Ecology. 2018 May;99(5):1214-1226. doi: 10.1002/ecy.2216. Epub 2018 Apr 18.
Plant functional traits may explain the positive relationship between species richness and ecosystem functioning, but species-level trait variation in response to growth conditions is often ignored in trait-based predictions of community performance. In a large grassland biodiversity experiment (Jena Experiment), we measured traits on plants grown as solitary individuals, in monocultures or in mixtures. We calculated two measures of community-level trait composition, i.e., community-weighted mean traits (CWM) and trait diversity (Rao's quadratic entropy; FD) based on different contexts in which traits were measured (trait origins). CWM and FD values of the different measurement origins were then compared regarding their power to predict community biomass production and biodiversity effects quantified with the additive partitioning method. Irrespective of trait origin, models combining CWM and FD values as predictors best explained community biomass and biodiversity effects. CWM values based on monoculture, mixture-mean or community-specific trait data were similarly powerful predictors, but predictions became worse when trait values originated from solitary-grown individuals. FD values based on monoculture traits were the best predictors of community biomass and net biodiversity effects, while FD values based on community-specific traits were the best predictors for complementarity and selection effects. Traits chosen as best CWM predictors were not strongly affected by trait origin but traits chosen as best FD predictors varied strongly dependent on trait origin and altered the predictability of community performance.

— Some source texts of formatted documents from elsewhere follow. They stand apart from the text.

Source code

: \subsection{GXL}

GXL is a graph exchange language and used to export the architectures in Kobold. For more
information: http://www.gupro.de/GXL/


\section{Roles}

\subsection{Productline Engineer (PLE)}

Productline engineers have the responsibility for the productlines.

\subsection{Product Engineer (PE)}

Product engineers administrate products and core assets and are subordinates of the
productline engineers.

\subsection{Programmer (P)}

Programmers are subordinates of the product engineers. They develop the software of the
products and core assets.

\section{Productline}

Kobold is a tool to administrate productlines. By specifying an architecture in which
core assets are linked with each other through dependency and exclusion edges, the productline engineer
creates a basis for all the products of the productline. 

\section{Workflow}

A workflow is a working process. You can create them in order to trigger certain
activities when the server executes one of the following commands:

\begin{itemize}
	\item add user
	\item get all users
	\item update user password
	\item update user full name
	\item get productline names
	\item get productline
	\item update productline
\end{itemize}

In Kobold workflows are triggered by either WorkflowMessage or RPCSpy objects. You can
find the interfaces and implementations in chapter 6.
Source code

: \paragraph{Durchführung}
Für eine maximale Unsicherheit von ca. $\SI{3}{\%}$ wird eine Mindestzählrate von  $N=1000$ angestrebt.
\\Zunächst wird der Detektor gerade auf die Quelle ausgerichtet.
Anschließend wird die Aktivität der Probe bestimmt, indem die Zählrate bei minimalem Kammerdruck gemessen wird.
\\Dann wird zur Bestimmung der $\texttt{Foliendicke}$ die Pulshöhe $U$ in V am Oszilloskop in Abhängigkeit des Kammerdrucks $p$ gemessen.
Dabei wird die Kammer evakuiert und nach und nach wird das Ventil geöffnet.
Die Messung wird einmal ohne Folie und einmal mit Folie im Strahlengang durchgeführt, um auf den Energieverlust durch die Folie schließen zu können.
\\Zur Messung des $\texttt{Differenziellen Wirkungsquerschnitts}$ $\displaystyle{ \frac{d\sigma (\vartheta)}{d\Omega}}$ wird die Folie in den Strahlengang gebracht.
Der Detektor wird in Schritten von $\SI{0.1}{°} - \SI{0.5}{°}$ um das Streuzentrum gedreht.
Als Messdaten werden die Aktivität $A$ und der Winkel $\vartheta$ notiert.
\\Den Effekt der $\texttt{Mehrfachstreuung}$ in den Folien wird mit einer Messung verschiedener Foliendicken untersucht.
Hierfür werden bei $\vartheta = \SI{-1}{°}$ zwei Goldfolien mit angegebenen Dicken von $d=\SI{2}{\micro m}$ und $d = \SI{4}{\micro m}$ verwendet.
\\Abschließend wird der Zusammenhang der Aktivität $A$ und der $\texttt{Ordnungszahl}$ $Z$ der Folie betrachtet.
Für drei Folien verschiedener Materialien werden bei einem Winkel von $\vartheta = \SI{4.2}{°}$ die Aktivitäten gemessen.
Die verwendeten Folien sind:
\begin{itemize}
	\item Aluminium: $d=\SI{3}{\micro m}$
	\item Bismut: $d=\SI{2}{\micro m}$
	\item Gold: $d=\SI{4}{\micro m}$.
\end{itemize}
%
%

We conclude that by adjusting their functional traits to species richness and even specific community compositions, plants can change community-level trait compositions, thereby also changing community biomass production and biodiversity effects. Incorporation of these plastic trait adjustments of plants in trait-based ecology can improve its predictive power in explaining biodiversity-ecosystem functioning relationships.
植物功能特性可能解释了物种丰富度与生态系统功能之间的正相关关系,但在基于性状的群落表现预测中,往往忽略了物种水平上对生长条件的性状变化。在一个大型草原生物多样性实验(耶拿实验)中,我们测量了在单独个体、纯培养或混合物中生长的植物的性状。我们基于不同的性状测量背景(性状起源),计算了群落水平性状组成的两个度量值,即群落加权平均性状(CWM)和性状多样性(Rao 的二次熵;FD)。然后比较了不同测量起源的 CWM 和 FD 值在预测群落生物量生产和用附加分区方法量化的生物多样性效应方面的能力。无论性状起源如何,将 CWM 和 FD 值组合作为预测因子的模型都能很好地解释群落生物量和生物多样性效应。基于纯培养物、混合物平均值或群落特定性状数据的 CWM 值同样是强有力的预测因子,但当性状值来源于单独生长的个体时,预测效果会变差。基于纯培养物性状的 FD 值是群落生物量和净生物多样性效应的最佳预测因子,而基于群落特定性状的 FD 值是互补和选择效应的最佳预测因子。作为最佳 CWM 预测因子选择的性状不太受性状起源的影响,但作为最佳 FD 预测因子选择的性状强烈依赖于性状起源,并改变了群落表现的可预测性。我们得出的结论是,植物通过调整其功能性状以适应物种丰富度甚至特定的群落组成,可以改变群落水平的性状组成,从而改变群落生物量生产和生物多样性效应。在基于性状的生态学中纳入这些植物的可塑性性状调整可以提高其解释生物多样性-生态系统功能关系的预测能力。